In 1635, Eliard Swanston, Robert Benfield, and Thomas Pollard, three actors in the King's Men who were sharers in the company but not "householders" or shareholders in the theatres, petitioned the Lord Chamberlain – then Philip Herbert, 4th Earl of Pembroke – for the right to purchase shares in the theatres. Pembroke ordered Shank and the Burbage family to sell shares to the three actors; but Shank and Cuthbert Burbage both protested the ruling. The dispute generated a back-and-forth documentation, sometimes called the "sharers' papers," that has provided subsequent generations of scholars and researchers with important data on the theatre business of the age. Shank complained that he and the three actors could not reach acceptable terms for a sale, and that they prevented him from performing with the company. The dispute seems to have injected a significant degree of bitterness into the last year of Shank's life.

==Death==
Local records in London show that for many years, Shank and his family lived in Golden Lane in the parish of St. Giles, Cripplegate (the same parish as Cuthbert Burbage and King's Man Nicholas Tooley). Records of the baptisms and burials of several of his children exist between the years 1610 and 1629. The exact date of Shank's death in unknown, though his funeral was held on 27 January 1636.

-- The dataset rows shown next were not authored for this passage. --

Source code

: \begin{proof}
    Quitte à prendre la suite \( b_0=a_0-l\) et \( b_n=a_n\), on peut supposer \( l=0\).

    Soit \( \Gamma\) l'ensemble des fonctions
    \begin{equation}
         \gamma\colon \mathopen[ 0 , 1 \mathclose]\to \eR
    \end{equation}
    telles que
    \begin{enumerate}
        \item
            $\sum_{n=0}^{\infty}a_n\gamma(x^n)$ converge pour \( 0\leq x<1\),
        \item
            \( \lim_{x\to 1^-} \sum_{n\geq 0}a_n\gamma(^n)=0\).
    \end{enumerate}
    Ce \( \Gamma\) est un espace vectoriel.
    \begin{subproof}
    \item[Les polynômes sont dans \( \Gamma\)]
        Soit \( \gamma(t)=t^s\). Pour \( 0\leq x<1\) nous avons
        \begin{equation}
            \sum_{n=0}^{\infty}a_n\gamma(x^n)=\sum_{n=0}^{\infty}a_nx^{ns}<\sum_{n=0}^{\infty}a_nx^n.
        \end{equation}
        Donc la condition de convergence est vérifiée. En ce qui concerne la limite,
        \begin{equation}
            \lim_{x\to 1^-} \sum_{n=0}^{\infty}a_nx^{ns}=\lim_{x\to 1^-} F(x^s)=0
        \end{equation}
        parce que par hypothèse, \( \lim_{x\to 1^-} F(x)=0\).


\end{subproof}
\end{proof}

Shank's 1635 last will and testament required the company to pay his widow £50 as his share of the value of their costumes and plays. The will identifies Shank as a "citizen and weaver of London" as well as "one of his Majesty's servants the players." Professional actors sometimes maintained formal membership in one of the city's guilds so that they could lawfully bind apprentices to contracts – something that actors, as retainers in noble households, could not do under the prevailing legal system. John Heminges, for example, was a member of the grocers' guild throughout his life; James Burbage was a member of the carpenters' guild, while John Lowin and Robert Armin were goldsmiths' guild members.

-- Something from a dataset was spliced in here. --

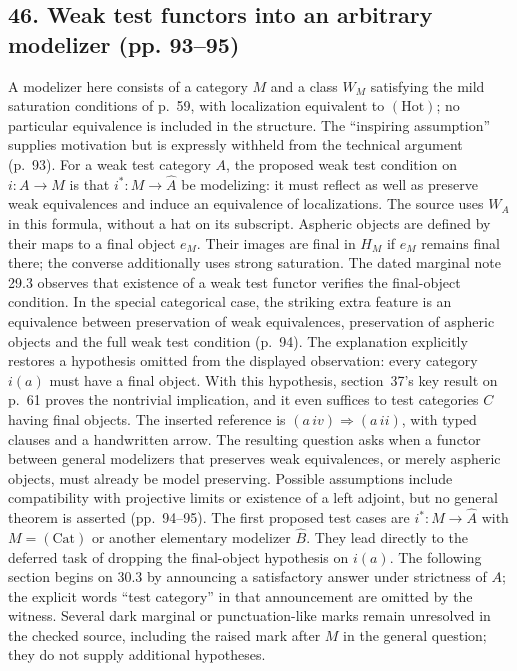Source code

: \subsection*{46. Weak test functors into an arbitrary modelizer (pp. 93--95)}
A modelizer here consists of a category $M$ and a class $W_M$ satisfying the mild saturation conditions of p.~59, with localization equivalent to $(\mathrm{Hot})$; no particular equivalence is included in the structure. The ``inspiring assumption'' supplies motivation but is expressly withheld from the technical argument (p.~93). For a weak test category $A$, the proposed weak test condition on $i:A\to M$ is that $i^*:M\to\widehat A$ be modelizing: it must reflect as well as preserve weak equivalences and induce an equivalence of localizations. The source uses $W_A$ in this formula, without a hat on its subscript. Aspheric objects are defined by their maps to a final object $e_M$. Their images are final in $H_M$ if $e_M$ remains final there; the converse additionally uses strong saturation. The dated marginal note 29.3 observes that existence of a weak test functor verifies the final-object condition. In the special categorical case, the striking extra feature is an equivalence between preservation of weak equivalences, preservation of aspheric objects and the full weak test condition (p.~94). The explanation explicitly restores a hypothesis omitted from the displayed observation: every category $i(a)$ must have a final object. With this hypothesis, section~37's key result on p.~61 proves the nontrivial implication, and it even suffices to test categories $C$ having final objects. The inserted reference is $(a\,iv)\Rightarrow(a\,ii)$, with typed clauses and a handwritten arrow. The resulting question asks when a functor between general modelizers that preserves weak equivalences, or merely aspheric objects, must already be model preserving. Possible assumptions include compatibility with projective limits or existence of a left adjoint, but no general theorem is asserted (pp.~94--95). The first proposed test cases are $i^*:M\to\widehat A$ with $M=(\mathrm{Cat})$ or another elementary modelizer $\widehat B$. They lead directly to the deferred task of dropping the final-object hypothesis on $i(a)$. The following section begins on 30.3 by announcing a satisfactory answer under strictness of $A$; the explicit words ``test category'' in that announcement are omitted by the witness. Several dark marginal or punctuation-like marks remain unresolved in the checked source, including the raised mark after $M$ in the general question; they do not supply additional hypotheses.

Given Shank's role in training boy players for the company, he likely pursued a similar arrangement. Yet the will (one commentator has called it "a masterpiece of acrimony") also specified that the company owed him £16 20s. for two gowns; Shank may have had some role in providing the costumes of the troupe.

==On the modern stage==
In an April 2000 production at the Albery Theatre, Shank was played by Michael Gambon in Nicholas Wright's comedy Cressida. Set in 1635, near the end of the era in which female roles were played by boys, Wright's play shows Shank coaching a boy actor in the role of Cressida while giving the company a masterclass in acting as a craft.